Saturday, December 27, 2025, 14:42 GMT+7

Vietnam job market cools for graduates as firms favor experienced hires: report

Vietnamese employers are increasingly favoring experienced workers over new graduates, squeezing job opportunities for first-time entrants even as overall hiring edges up, according to a labor market report released this week.

Vietnam job market cools for graduates as firms favor experienced hires: report- Ảnh 1.

A student rests with his head on a desk in Vietnam. Photo: FMT

Recruitment platform JobOKO said demand for senior staff and specialists with three to five years' experience or more rose over 40 percent across most sectors in 2025, while hiring for fresh graduates with less than one year of experience fell 13 percent from a year earlier.

The findings are based on an analysis of about 580,000 job postings from the first 10 months, along with surveys of more than 1,200 managers and human resource professionals and nearly 1,600 job seekers, JobOKO said in its annual salary and employment report for 2025–2026.

The decline in demand for entry-level workers was most pronounced in administrative and human resource roles, accounting, finance, and banking, marking the second consecutive year of sharp contraction in those fields, the report said.

Workers with less than one year of experience also accounted for the largest share of lay-offs, at 45 percent, as companies cited skills mismatches, restructuring, weaker business performance, and efforts to cut labor costs.

Despite the cuts, most firms continued hiring to replace departing staff, typically at levels equivalent to 5–10 percent of their workforce. 

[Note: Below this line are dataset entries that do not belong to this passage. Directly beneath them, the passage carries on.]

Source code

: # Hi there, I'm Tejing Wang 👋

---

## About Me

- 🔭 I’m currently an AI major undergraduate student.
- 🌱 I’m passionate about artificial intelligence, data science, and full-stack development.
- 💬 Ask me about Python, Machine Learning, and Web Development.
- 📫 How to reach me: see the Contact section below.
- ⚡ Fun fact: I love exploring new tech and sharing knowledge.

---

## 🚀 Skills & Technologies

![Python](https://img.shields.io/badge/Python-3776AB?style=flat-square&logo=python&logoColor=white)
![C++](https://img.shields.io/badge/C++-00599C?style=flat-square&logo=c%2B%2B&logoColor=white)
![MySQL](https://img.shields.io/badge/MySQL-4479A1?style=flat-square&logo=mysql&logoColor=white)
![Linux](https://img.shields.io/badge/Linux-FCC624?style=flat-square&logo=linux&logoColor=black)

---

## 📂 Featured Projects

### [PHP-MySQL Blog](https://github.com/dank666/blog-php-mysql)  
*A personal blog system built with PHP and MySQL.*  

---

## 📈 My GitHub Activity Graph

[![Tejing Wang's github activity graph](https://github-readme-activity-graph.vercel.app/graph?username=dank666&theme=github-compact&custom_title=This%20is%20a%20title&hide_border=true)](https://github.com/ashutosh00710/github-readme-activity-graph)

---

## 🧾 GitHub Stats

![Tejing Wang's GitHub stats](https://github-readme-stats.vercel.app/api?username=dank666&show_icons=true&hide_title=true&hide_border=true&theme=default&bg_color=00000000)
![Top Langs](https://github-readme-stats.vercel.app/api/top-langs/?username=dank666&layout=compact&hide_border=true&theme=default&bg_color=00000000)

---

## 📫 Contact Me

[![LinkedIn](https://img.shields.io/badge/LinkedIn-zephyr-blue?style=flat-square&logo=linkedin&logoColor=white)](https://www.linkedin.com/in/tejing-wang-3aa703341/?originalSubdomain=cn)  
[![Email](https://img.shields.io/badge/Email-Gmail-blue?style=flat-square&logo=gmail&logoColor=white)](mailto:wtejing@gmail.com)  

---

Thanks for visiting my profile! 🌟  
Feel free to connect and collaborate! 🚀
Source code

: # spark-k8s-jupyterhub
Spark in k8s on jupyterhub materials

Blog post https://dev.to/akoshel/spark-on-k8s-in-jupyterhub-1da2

Nearly 80 percent of the new hires had one to three years of experience, JobOKO said.

Overall job postings rose just over two percent year on year, but growth was uneven across sectors. 

Construction, manufacturing, legal services, and architecture and interior design saw gains, while hiring fell in human resources, logistics, IT and software, import-export, and finance and banking.

Among sectors previously considered 'hot,' only marketing and communications have maintained steady growth over the past three years, the report showed, while demand cooled sharply in finance, IT, sales, and trade-related roles.

Vietnam's unemployment rate remained low at 2.2 percent, but youth unemployment stayed elevated at nearly 8.4 percent and was higher in urban areas at 11.3 percent, according to the report. 

Underemployment stood at about four percent, down from a year earlier.

Looking ahead to 2026, 89 percent of the companies surveyed said they plan to expand hiring, with sales, marketing, and manufacturing roles expected to account for the largest share of new jobs. 

Employers said they would continue to prioritize candidates with one to five years of experience and job-ready technical skills.

However, JobOKO said concerns over candidate quality persist, as many applicants fall short of both technical and soft-skill requirements amid intensifying competition for skilled labor.